The search for new planets has been fairly successful recently, and the latest count of Sun-like stars with perturbations, pointing to a body orbiting them, is out of date the moment it is published. These structures reveal a staggering variety in size, distance, revolution time and shape of the orbits. Several extrasolar planets are at least three times as massive as Jupiter, which is the largest planet in our solar system. Known physical laws seems to break down when such large planets (‘hot Jupiters’) are formed in the proximity of their intense hot mother star. The migration theory suggests that they arrived from elsewhere and might be on a collision course.

In particular, any relative smaller planet, like the earth, is – as yet – difficult to detect around a far-away star. Michael Mayor and Didier Queloz of the Geneva Observatory in Switzerland found the first earth-like planet in 1995. They used the Doppler planet-detection technique to discover a ‘telltale wobble’ in the spectrum of 51 Pegasi in the constellation of Pegasus. The orbital period of the planet – our ‘year’ – was established at 4.2 days. Other research revealed six more planets of which Tau Bootis, 55 Cancri and Upsilon Andromedae are in the same class as 51 Peg. Their orbital periods are 3.3, 14.7 and 4.6 days respectively.

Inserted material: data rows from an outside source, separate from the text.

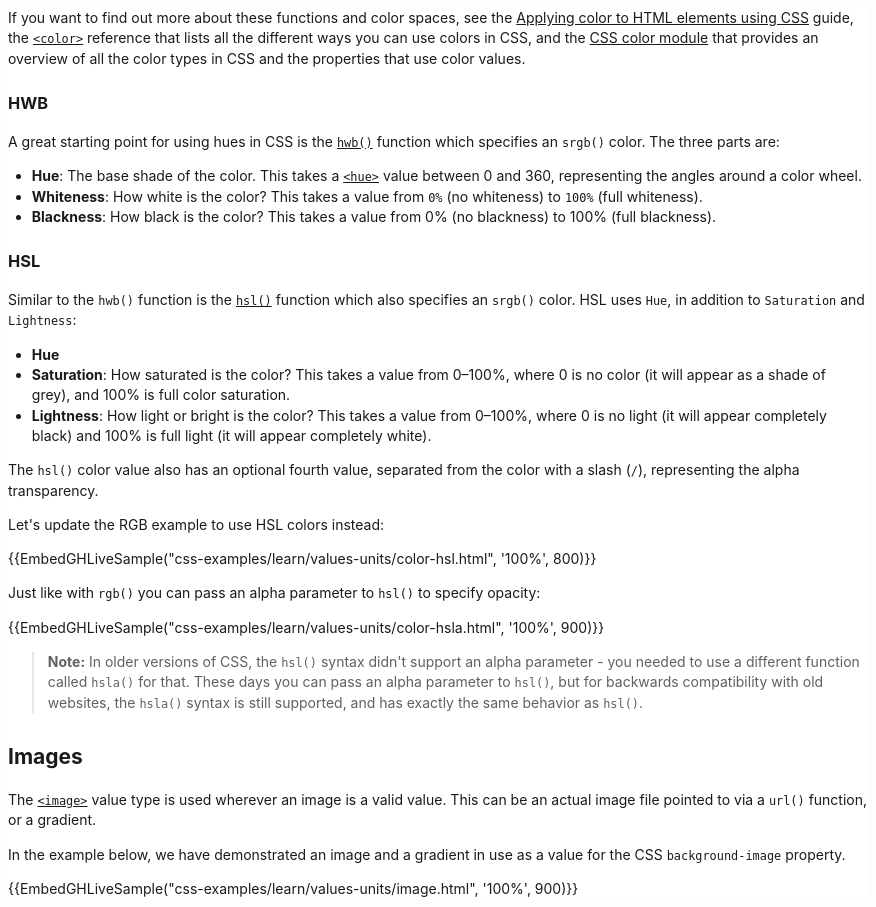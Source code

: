 If you want to find out more about these functions and color spaces, see the [Applying color to HTML elements using CSS](/en-US/docs/Web/CSS/CSS_colors/Applying_color) guide, the [`<color>`](/en-US/docs/Web/CSS/color_value) reference that lists all the different ways you can use colors in CSS, and the [CSS color module](/en-US/docs/Web/CSS/CSS_colors) that provides an overview of all the color types in CSS and the properties that use color values.

### HWB

A great starting point for using hues in CSS is the [`hwb()`](/en-US/docs/Web/CSS/color_value/hwb) function which specifies an `srgb()` color.
The three parts are:

- **Hue**: The base shade of the color. This takes a [`<hue>`](/en-US/docs/Web/CSS/hue) value between 0 and 360, representing the angles around a color wheel.
- **Whiteness**: How white is the color? This takes a value from `0%` (no whiteness) to `100%` (full whiteness).
- **Blackness**: How black is the color? This takes a value from 0% (no blackness) to 100% (full blackness).

### HSL

Similar to the `hwb()` function is the [`hsl()`](/en-US/docs/Web/CSS/color_value/hsl) function which also specifies an `srgb()` color.
HSL uses `Hue`, in addition to `Saturation` and `Lightness`:

- **Hue**
- **Saturation**: How saturated is the color? This takes a value from 0–100%, where 0 is no color (it will appear as a shade of grey), and 100% is full color saturation.
- **Lightness**: How light or bright is the color? This takes a value from 0–100%, where 0 is no light (it will appear completely black) and 100% is full light (it will appear completely white).

The `hsl()` color value also has an optional fourth value, separated from the color with a slash (`/`), representing the alpha transparency.

Let's update the RGB example to use HSL colors instead:

{{EmbedGHLiveSample("css-examples/learn/values-units/color-hsl.html", '100%', 800)}}

Just like with `rgb()` you can pass an alpha parameter to `hsl()` to specify opacity:

{{EmbedGHLiveSample("css-examples/learn/values-units/color-hsla.html", '100%', 900)}}

> **Note:** In older versions of CSS, the `hsl()` syntax didn't support an alpha parameter - you needed to use a different function called `hsla()` for that. These days you can pass an alpha parameter to `hsl()`, but for backwards compatibility with old websites, the `hsla()` syntax is still supported, and has exactly the same behavior as `hsl()`.

## Images

The [`<image>`](/en-US/docs/Web/CSS/image) value type is used wherever an image is a valid value. This can be an actual image file pointed to via a `url()` function, or a gradient.

In the example below, we have demonstrated an image and a gradient in use as a value for the CSS `background-image` property.

{{EmbedGHLiveSample("css-examples/learn/values-units/image.html", '100%', 900)}}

It can be expected that more planets will be found soon.

The relation between ‘seeing’ a planet as a wobble in a light intensity curve and the ‘seeing’ of an object (or being) in a cosmic communication poses a great challenge. The ‘absolute brightness’ can be translated in an ‘absolute being’ and this quality is estimated from a period of light change (or intensity change in more general terms). The conclusion can be drawn that the ultimate existence (or being), which has been the philosopher’s grail for such a long time, is found in the reading of an intensity change.

The trail leads to the visibility boundaries of the CF-graph and the interpretation of the inflection points. This action is probably the most important event in the quadralectic philosophy (from an empiric point of view): the use of the CF-graph as a tool in the understanding of life. The transfer of the communication-model from the theoretical Second Quadrant into the practical Third Quadrant is a moment of truth: the ‘wobble’ takes on the life of a real planet.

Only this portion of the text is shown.